- [EXERCISE DIRECTIONS] Set down every record below exactly as written, but leave out the pictures.

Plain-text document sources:
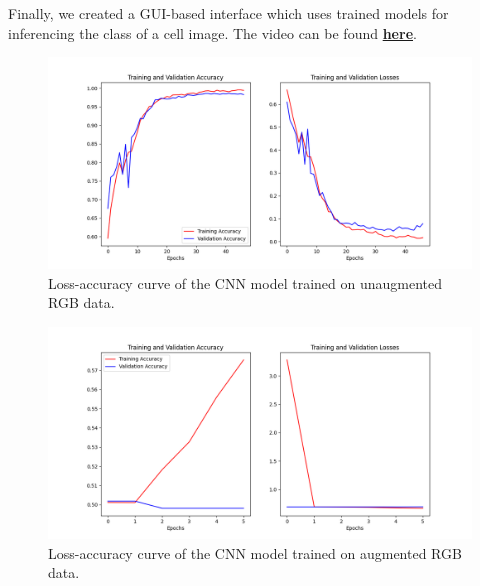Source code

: \documentclass[10pt,twocolumn,letterpaper]{article}
\begin{document}
Finally, we created a GUI-based interface which uses trained models for inferencing the class of a cell image. The video can be found \href{https://drive.google.com/file/d/1PuiOddcjlm_IbtReFyz8v2K37MM5XqCo/view?usp=share_link}{\textbf{here}}.

\begin{figure}[t]
   \begin{center}
      \includegraphics[width=1\linewidth]{../Plots/loss-curves/CNN_unaug_losscurve.png}
   \end{center}
      \caption{Loss-accuracy curve of the CNN model trained on unaugmented RGB data.}
   \label{fig:cnn_rgb_losscurve}
\end{figure}

\begin{figure}[t]
   \begin{center}
      \includegraphics[width=1\linewidth]{../Plots/loss-curves/CNN_aug_losscurve.png}
   \end{center}
      \caption{Loss-accuracy curve of the CNN model trained on augmented RGB data.}
   \label{fig:cnn_rgb_aug_losscurve}
\end{figure}
\end{document}
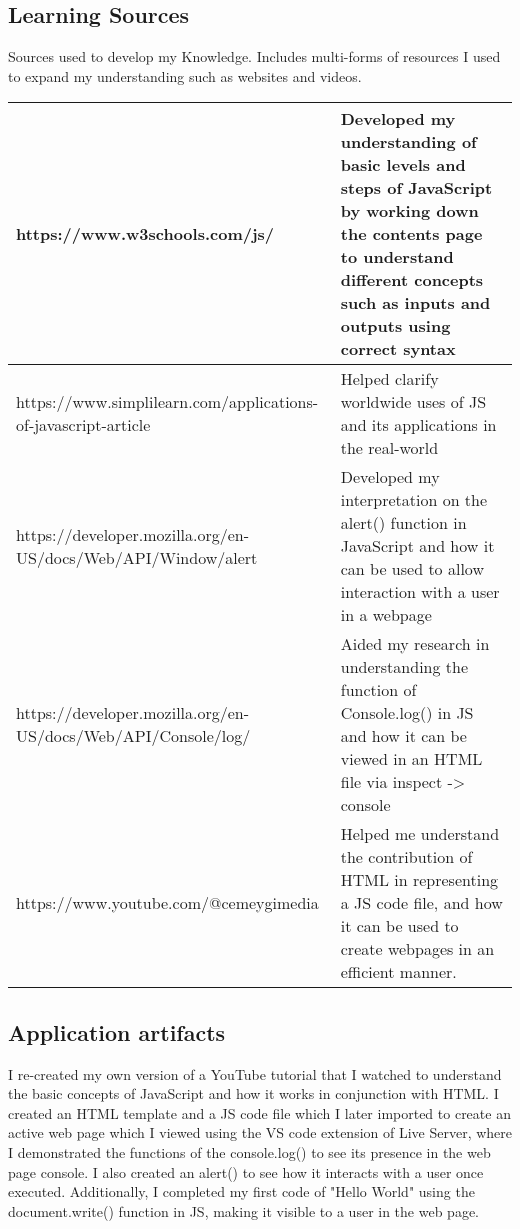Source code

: \documentclass[a4paper, 11pt]{report}
\begin{document}
\subsection{Learning Sources}
Sources used to develop my Knowledge. Includes multi-forms of resources I used to expand my understanding such as websites and videos.

\begin{tabular}{|p{}|p{}|}
	\hline
	https://www.w3schools.com/js/ & Developed my understanding of basic levels and steps of JavaScript by working down the contents page to understand different concepts such as inputs and outputs using correct syntax  \\
	\hline
	https://www.simplilearn.com/applications-of-javascript-article & Helped clarify worldwide uses of JS and its applications in the real-world \\
	\hline
	https://developer.mozilla.org/en-US/docs/Web/API/Window/alert & Developed my interpretation on the alert() function in JavaScript and how it can be used to allow interaction with a user in a webpage\\
	\hline
	https://developer.mozilla.org/en-US/docs/Web/API/Console/log/ & Aided my research in understanding the function of Console.log() in JS and how it can be viewed in an HTML file via inspect -> console\\
	\hline
	https://www.youtube.com/@cemeygimedia & Helped me understand the contribution of HTML in representing a JS code file, and how it can be used to create webpages in an efficient manner.\\
	\hline
\end{tabular}

\cite{LevelA1}
\cite{LevelA2}
\cite{LevelA3}
\cite{LevelA4}
\cite{LevelA5}

\subsection{Application artifacts}
I re-created my own version of a YouTube tutorial that I watched to understand the basic concepts of JavaScript and how it works in conjunction with HTML. I created an HTML template and a JS code file which I later imported to create an active web page which I viewed using the VS code extension of Live Server, where I demonstrated the functions of the console.log() to see its presence in the web page console. I also created an alert() to see how it interacts with a user once executed. Additionally, I completed my first code of "Hello World" using the document.write() function in JS, making it visible to a user in the web page.   
\end{document}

- [COMPLETED TASK]
Source code

: \documentclass[10pt,twocolumn,letterpaper]{article}
\begin{document}
Finally, we created a GUI-based interface which uses trained models for inferencing the class of a cell image. The video can be found \href{https://drive.google.com/file/d/1PuiOddcjlm_IbtReFyz8v2K37MM5XqCo/view?usp=share_link}{\textbf{here}}.

\begin{figure}[t]
   \begin{center}
      \includegraphics[width=1\linewidth]{../Plots/loss-curves/CNN_unaug_losscurve.png}
   \end{center}
      \caption{Loss-accuracy curve of the CNN model trained on unaugmented RGB data.}
   \label{fig:cnn_rgb_losscurve}
\end{figure}

\begin{figure}[t]
   \begin{center}
      \includegraphics[width=1\linewidth]{../Plots/loss-curves/CNN_aug_losscurve.png}
   \end{center}
      \caption{Loss-accuracy curve of the CNN model trained on augmented RGB data.}
   \label{fig:cnn_rgb_aug_losscurve}
\end{figure}
\end{document}
Source code

: \documentclass[a4paper, 11pt]{report}
\begin{document}
\subsection{Learning Sources}
Sources used to develop my Knowledge. Includes multi-forms of resources I used to expand my understanding such as websites and videos.

\begin{tabular}{|p{}|p{}|}
	\hline
	https://www.w3schools.com/js/ & Developed my understanding of basic levels and steps of JavaScript by working down the contents page to understand different concepts such as inputs and outputs using correct syntax  \\
	\hline
	https://www.simplilearn.com/applications-of-javascript-article & Helped clarify worldwide uses of JS and its applications in the real-world \\
	\hline
	https://developer.mozilla.org/en-US/docs/Web/API/Window/alert & Developed my interpretation on the alert() function in JavaScript and how it can be used to allow interaction with a user in a webpage\\
	\hline
	https://developer.mozilla.org/en-US/docs/Web/API/Console/log/ & Aided my research in understanding the function of Console.log() in JS and how it can be viewed in an HTML file via inspect -> console\\
	\hline
	https://www.youtube.com/@cemeygimedia & Helped me understand the contribution of HTML in representing a JS code file, and how it can be used to create webpages in an efficient manner.\\
	\hline
\end{tabular}

\cite{LevelA1}
\cite{LevelA2}
\cite{LevelA3}
\cite{LevelA4}
\cite{LevelA5}

\subsection{Application artifacts}
I re-created my own version of a YouTube tutorial that I watched to understand the basic concepts of JavaScript and how it works in conjunction with HTML. I created an HTML template and a JS code file which I later imported to create an active web page which I viewed using the VS code extension of Live Server, where I demonstrated the functions of the console.log() to see its presence in the web page console. I also created an alert() to see how it interacts with a user once executed. Additionally, I completed my first code of "Hello World" using the document.write() function in JS, making it visible to a user in the web page.   
\end{document}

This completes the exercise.